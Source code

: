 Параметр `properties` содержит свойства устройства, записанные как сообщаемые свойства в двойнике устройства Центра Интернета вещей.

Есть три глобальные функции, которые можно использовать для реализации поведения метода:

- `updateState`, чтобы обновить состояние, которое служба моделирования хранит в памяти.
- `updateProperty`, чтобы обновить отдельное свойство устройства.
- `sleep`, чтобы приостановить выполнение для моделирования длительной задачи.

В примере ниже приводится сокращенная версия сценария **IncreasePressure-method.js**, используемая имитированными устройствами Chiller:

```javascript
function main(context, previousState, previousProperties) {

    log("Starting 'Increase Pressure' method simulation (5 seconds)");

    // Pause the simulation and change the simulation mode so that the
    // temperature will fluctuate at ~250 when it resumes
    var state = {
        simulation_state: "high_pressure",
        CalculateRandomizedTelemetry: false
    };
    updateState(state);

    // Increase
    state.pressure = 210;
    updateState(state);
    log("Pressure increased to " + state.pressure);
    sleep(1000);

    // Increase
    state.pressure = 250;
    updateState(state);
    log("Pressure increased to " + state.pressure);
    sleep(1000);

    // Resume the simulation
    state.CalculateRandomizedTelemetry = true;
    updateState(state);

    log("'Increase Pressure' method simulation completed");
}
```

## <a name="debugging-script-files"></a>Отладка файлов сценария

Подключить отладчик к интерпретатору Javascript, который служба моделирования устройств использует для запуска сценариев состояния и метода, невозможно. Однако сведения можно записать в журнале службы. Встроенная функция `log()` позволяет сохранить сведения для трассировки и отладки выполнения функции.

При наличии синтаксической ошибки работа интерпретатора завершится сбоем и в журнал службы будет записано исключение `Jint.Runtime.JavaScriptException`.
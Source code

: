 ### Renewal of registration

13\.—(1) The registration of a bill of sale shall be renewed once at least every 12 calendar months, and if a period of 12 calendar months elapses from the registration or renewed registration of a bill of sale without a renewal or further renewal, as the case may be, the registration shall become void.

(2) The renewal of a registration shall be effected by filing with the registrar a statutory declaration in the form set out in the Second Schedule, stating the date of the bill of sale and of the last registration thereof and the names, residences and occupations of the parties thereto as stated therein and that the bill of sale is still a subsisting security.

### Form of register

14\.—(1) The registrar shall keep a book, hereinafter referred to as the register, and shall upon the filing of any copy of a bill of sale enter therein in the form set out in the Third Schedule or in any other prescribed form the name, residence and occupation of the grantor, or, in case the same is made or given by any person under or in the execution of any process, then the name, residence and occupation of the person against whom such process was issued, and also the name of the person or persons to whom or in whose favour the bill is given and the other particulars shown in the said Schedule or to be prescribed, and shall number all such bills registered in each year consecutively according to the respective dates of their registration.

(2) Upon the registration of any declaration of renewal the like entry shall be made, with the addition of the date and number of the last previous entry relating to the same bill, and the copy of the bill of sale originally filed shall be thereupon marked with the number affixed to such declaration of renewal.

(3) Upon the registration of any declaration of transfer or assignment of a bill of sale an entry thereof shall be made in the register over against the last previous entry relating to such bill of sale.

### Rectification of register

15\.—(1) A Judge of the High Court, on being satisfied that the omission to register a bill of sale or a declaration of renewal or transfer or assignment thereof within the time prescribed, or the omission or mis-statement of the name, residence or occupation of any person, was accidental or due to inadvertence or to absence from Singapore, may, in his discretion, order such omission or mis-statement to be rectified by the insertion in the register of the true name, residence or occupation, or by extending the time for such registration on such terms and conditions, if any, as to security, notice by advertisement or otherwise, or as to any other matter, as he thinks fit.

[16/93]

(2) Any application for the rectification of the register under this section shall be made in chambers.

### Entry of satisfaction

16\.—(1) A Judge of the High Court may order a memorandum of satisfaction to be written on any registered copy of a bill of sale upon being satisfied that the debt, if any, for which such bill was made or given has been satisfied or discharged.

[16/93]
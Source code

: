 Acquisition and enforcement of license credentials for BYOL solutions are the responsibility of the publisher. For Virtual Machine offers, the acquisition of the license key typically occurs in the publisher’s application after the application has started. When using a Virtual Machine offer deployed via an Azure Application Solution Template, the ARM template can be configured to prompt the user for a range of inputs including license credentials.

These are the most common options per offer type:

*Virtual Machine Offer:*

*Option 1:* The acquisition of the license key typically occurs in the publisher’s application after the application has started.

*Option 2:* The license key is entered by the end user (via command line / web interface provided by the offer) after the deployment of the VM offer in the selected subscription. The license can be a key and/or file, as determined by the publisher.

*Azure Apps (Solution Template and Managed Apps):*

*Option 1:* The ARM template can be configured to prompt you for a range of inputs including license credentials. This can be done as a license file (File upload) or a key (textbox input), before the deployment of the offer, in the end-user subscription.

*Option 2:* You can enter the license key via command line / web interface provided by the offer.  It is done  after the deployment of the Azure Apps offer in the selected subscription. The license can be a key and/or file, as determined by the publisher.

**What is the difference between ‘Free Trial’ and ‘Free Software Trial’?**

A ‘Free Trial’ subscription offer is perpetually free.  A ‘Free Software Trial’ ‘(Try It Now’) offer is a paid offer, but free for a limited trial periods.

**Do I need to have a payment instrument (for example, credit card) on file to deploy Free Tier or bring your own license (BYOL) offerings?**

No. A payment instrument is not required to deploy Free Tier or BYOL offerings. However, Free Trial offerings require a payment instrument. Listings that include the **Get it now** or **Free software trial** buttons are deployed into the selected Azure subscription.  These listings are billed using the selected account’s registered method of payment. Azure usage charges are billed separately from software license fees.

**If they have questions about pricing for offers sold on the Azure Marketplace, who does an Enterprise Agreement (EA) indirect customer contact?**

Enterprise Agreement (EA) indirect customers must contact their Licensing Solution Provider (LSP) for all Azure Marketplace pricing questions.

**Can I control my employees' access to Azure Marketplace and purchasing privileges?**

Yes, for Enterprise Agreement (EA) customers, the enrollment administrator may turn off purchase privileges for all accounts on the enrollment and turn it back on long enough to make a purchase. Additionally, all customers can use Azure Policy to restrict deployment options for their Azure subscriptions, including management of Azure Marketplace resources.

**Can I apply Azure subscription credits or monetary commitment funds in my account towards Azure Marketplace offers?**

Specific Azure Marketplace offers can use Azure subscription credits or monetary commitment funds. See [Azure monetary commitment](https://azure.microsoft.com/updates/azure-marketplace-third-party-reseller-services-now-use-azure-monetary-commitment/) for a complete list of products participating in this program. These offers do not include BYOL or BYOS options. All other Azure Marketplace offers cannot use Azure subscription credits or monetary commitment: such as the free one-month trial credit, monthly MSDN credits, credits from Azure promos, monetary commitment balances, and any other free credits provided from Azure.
_ _ _ _ _ _ _
Retype each record in full, please.

Source code

: Параметр `properties` содержит свойства устройства, записанные как сообщаемые свойства в двойнике устройства Центра Интернета вещей.

Есть три глобальные функции, которые можно использовать для реализации поведения метода:

- `updateState`, чтобы обновить состояние, которое служба моделирования хранит в памяти.
- `updateProperty`, чтобы обновить отдельное свойство устройства.
- `sleep`, чтобы приостановить выполнение для моделирования длительной задачи.

В примере ниже приводится сокращенная версия сценария **IncreasePressure-method.js**, используемая имитированными устройствами Chiller:

```javascript
function main(context, previousState, previousProperties) {

    log("Starting 'Increase Pressure' method simulation (5 seconds)");

    // Pause the simulation and change the simulation mode so that the
    // temperature will fluctuate at ~250 when it resumes
    var state = {
        simulation_state: "high_pressure",
        CalculateRandomizedTelemetry: false
    };
    updateState(state);

    // Increase
    state.pressure = 210;
    updateState(state);
    log("Pressure increased to " + state.pressure);
    sleep(1000);

    // Increase
    state.pressure = 250;
    updateState(state);
    log("Pressure increased to " + state.pressure);
    sleep(1000);

    // Resume the simulation
    state.CalculateRandomizedTelemetry = true;
    updateState(state);

    log("'Increase Pressure' method simulation completed");
}
```

## <a name="debugging-script-files"></a>Отладка файлов сценария

Подключить отладчик к интерпретатору Javascript, который служба моделирования устройств использует для запуска сценариев состояния и метода, невозможно. Однако сведения можно записать в журнале службы. Встроенная функция `log()` позволяет сохранить сведения для трассировки и отладки выполнения функции.

При наличии синтаксической ошибки работа интерпретатора завершится сбоем и в журнал службы будет записано исключение `Jint.Runtime.JavaScriptException`.
Source code

: ### Renewal of registration

13\.—(1) The registration of a bill of sale shall be renewed once at least every 12 calendar months, and if a period of 12 calendar months elapses from the registration or renewed registration of a bill of sale without a renewal or further renewal, as the case may be, the registration shall become void.

(2) The renewal of a registration shall be effected by filing with the registrar a statutory declaration in the form set out in the Second Schedule, stating the date of the bill of sale and of the last registration thereof and the names, residences and occupations of the parties thereto as stated therein and that the bill of sale is still a subsisting security.

### Form of register

14\.—(1) The registrar shall keep a book, hereinafter referred to as the register, and shall upon the filing of any copy of a bill of sale enter therein in the form set out in the Third Schedule or in any other prescribed form the name, residence and occupation of the grantor, or, in case the same is made or given by any person under or in the execution of any process, then the name, residence and occupation of the person against whom such process was issued, and also the name of the person or persons to whom or in whose favour the bill is given and the other particulars shown in the said Schedule or to be prescribed, and shall number all such bills registered in each year consecutively according to the respective dates of their registration.

(2) Upon the registration of any declaration of renewal the like entry shall be made, with the addition of the date and number of the last previous entry relating to the same bill, and the copy of the bill of sale originally filed shall be thereupon marked with the number affixed to such declaration of renewal.

(3) Upon the registration of any declaration of transfer or assignment of a bill of sale an entry thereof shall be made in the register over against the last previous entry relating to such bill of sale.

### Rectification of register

15\.—(1) A Judge of the High Court, on being satisfied that the omission to register a bill of sale or a declaration of renewal or transfer or assignment thereof within the time prescribed, or the omission or mis-statement of the name, residence or occupation of any person, was accidental or due to inadvertence or to absence from Singapore, may, in his discretion, order such omission or mis-statement to be rectified by the insertion in the register of the true name, residence or occupation, or by extending the time for such registration on such terms and conditions, if any, as to security, notice by advertisement or otherwise, or as to any other matter, as he thinks fit.

[16/93]

(2) Any application for the rectification of the register under this section shall be made in chambers.

### Entry of satisfaction

16\.—(1) A Judge of the High Court may order a memorandum of satisfaction to be written on any registered copy of a bill of sale upon being satisfied that the debt, if any, for which such bill was made or given has been satisfied or discharged.

[16/93]
Source code

: Acquisition and enforcement of license credentials for BYOL solutions are the responsibility of the publisher. For Virtual Machine offers, the acquisition of the license key typically occurs in the publisher’s application after the application has started. When using a Virtual Machine offer deployed via an Azure Application Solution Template, the ARM template can be configured to prompt the user for a range of inputs including license credentials.

These are the most common options per offer type:

*Virtual Machine Offer:*

*Option 1:* The acquisition of the license key typically occurs in the publisher’s application after the application has started.

*Option 2:* The license key is entered by the end user (via command line / web interface provided by the offer) after the deployment of the VM offer in the selected subscription. The license can be a key and/or file, as determined by the publisher.

*Azure Apps (Solution Template and Managed Apps):*

*Option 1:* The ARM template can be configured to prompt you for a range of inputs including license credentials. This can be done as a license file (File upload) or a key (textbox input), before the deployment of the offer, in the end-user subscription.

*Option 2:* You can enter the license key via command line / web interface provided by the offer.  It is done  after the deployment of the Azure Apps offer in the selected subscription. The license can be a key and/or file, as determined by the publisher.

**What is the difference between ‘Free Trial’ and ‘Free Software Trial’?**

A ‘Free Trial’ subscription offer is perpetually free.  A ‘Free Software Trial’ ‘(Try It Now’) offer is a paid offer, but free for a limited trial periods.

**Do I need to have a payment instrument (for example, credit card) on file to deploy Free Tier or bring your own license (BYOL) offerings?**

No. A payment instrument is not required to deploy Free Tier or BYOL offerings. However, Free Trial offerings require a payment instrument. Listings that include the **Get it now** or **Free software trial** buttons are deployed into the selected Azure subscription.  These listings are billed using the selected account’s registered method of payment. Azure usage charges are billed separately from software license fees.

**If they have questions about pricing for offers sold on the Azure Marketplace, who does an Enterprise Agreement (EA) indirect customer contact?**

Enterprise Agreement (EA) indirect customers must contact their Licensing Solution Provider (LSP) for all Azure Marketplace pricing questions.

**Can I control my employees' access to Azure Marketplace and purchasing privileges?**

Yes, for Enterprise Agreement (EA) customers, the enrollment administrator may turn off purchase privileges for all accounts on the enrollment and turn it back on long enough to make a purchase. Additionally, all customers can use Azure Policy to restrict deployment options for their Azure subscriptions, including management of Azure Marketplace resources.

**Can I apply Azure subscription credits or monetary commitment funds in my account towards Azure Marketplace offers?**

Specific Azure Marketplace offers can use Azure subscription credits or monetary commitment funds. See [Azure monetary commitment](https://azure.microsoft.com/updates/azure-marketplace-third-party-reseller-services-now-use-azure-monetary-commitment/) for a complete list of products participating in this program. These offers do not include BYOL or BYOS options. All other Azure Marketplace offers cannot use Azure subscription credits or monetary commitment: such as the free one-month trial credit, monthly MSDN credits, credits from Azure promos, monetary commitment balances, and any other free credits provided from Azure.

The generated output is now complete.